Filter the entries for the word "based". Copy each line in which it occurs.

- - - -

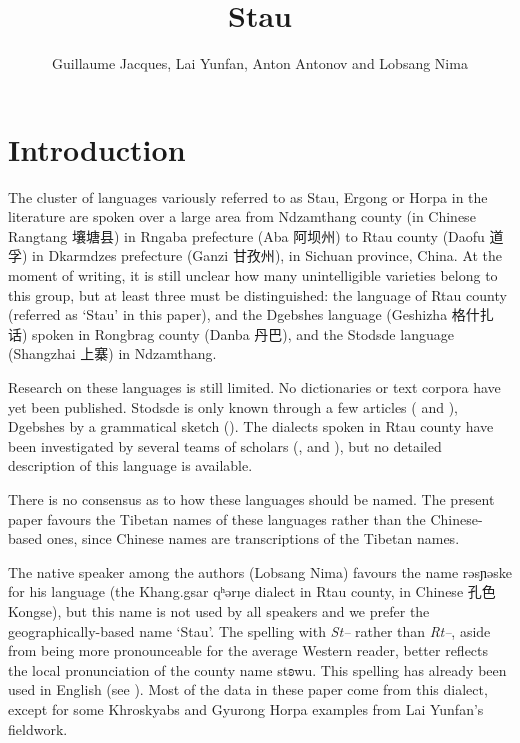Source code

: \documentclass[oneside,a4paper,11pt]{article}
\newcommand{\ipa}[1]{{\phon #1}} %
\newcommand{\zh}[1]{{\cn #1}}
\begin{document}
 


\title{Stau}
\author{Guillaume Jacques, Lai Yunfan, Anton Antonov and Lobsang Nima}

\maketitle
 

\section{Introduction}
The cluster of languages variously referred to as Stau, Ergong or Horpa in the literature are spoken over a large area from Ndzamthang county (in Chinese Rangtang  \zh{壤塘县})  in Rngaba  prefecture (Aba \zh{阿坝州}) to Rtau county (Daofu \zh{道孚}) in Dkarmdzes prefecture (Ganzi \zh{甘孜州}), in Sichuan province, China. At the moment of writing, it is still unclear how many unintelligible varieties belong to this group, but at least three must be distinguished: the language of Rtau county (referred as `Stau' in this paper), and the Dgebshes language (Geshizha \zh{格什扎话})  spoken in Rongbrag county (Danba \zh{丹巴}), and the Stodsde language (Shangzhai \zh{上寨}) in Ndzamthang.  

Research on these languages is still limited. No dictionaries or text corpora have yet been published. Stodsde is only known through a few articles (\citealt{jackson00sidaba} and   \citealt{jackson07shangzhai}), Dgebshes by a grammatical sketch (\citealt{duoerji98geshizha}). The dialects spoken in Rtau county have been investigated by several teams of scholars (\citealt{huangbf91daofu}, \citealt{sun13gexi} and \citealt{jacques14rtau}), but no detailed description of this language is available.

There is no consensus as to how these languages should be named. The present paper favours the Tibetan names of these languages rather than the Chinese-based ones, since Chinese names are transcriptions of the Tibetan names. 

  The native speaker among the authors (Lobsang Nima) favours the name \ipa{rəsɲəske} for his language (the Khang.gsar \ipa{qʰərŋe} dialect in Rtau county, in Chinese \zh{孔色} Kongse), but this name is not used by all speakers and we prefer the geographically-based name  `Stau'. The spelling with \textit{St--} rather than \textit{Rt--}, aside from being more pronounceable for the average Western reader, better reflects the local pronunciation of the county name \ipa{stʚwu}. This spelling has already been used in English (see \citealt{wang70stau}).   Most of the data in these paper come from this dialect, except for some Khroskyabs and Gyurong Horpa examples from Lai Yunfan's fieldwork.
  
\end{document}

- - - -

* Response for this exercise
There is no consensus as to how these languages should be named. The present paper favours the Tibetan names of these languages rather than the Chinese-based ones, since Chinese names are transcriptions of the Tibetan names. 
  The native speaker among the authors (Lobsang Nima) favours the name \ipa{rəsɲəske} for his language (the Khang.gsar \ipa{qʰərŋe} dialect in Rtau county, in Chinese \zh{孔色} Kongse), but this name is not used by all speakers and we prefer the geographically-based name  `Stau'. The spelling with \textit{St--} rather than \textit{Rt--}, aside from being more pronounceable for the average Western reader, better reflects the local pronunciation of the county name \ipa{stʚwu}. This spelling has already been used in English (see \citealt{wang70stau}).   Most of the data in these paper come from this dialect, except for some Khroskyabs and Gyurong Horpa examples from Lai Yunfan's fieldwork.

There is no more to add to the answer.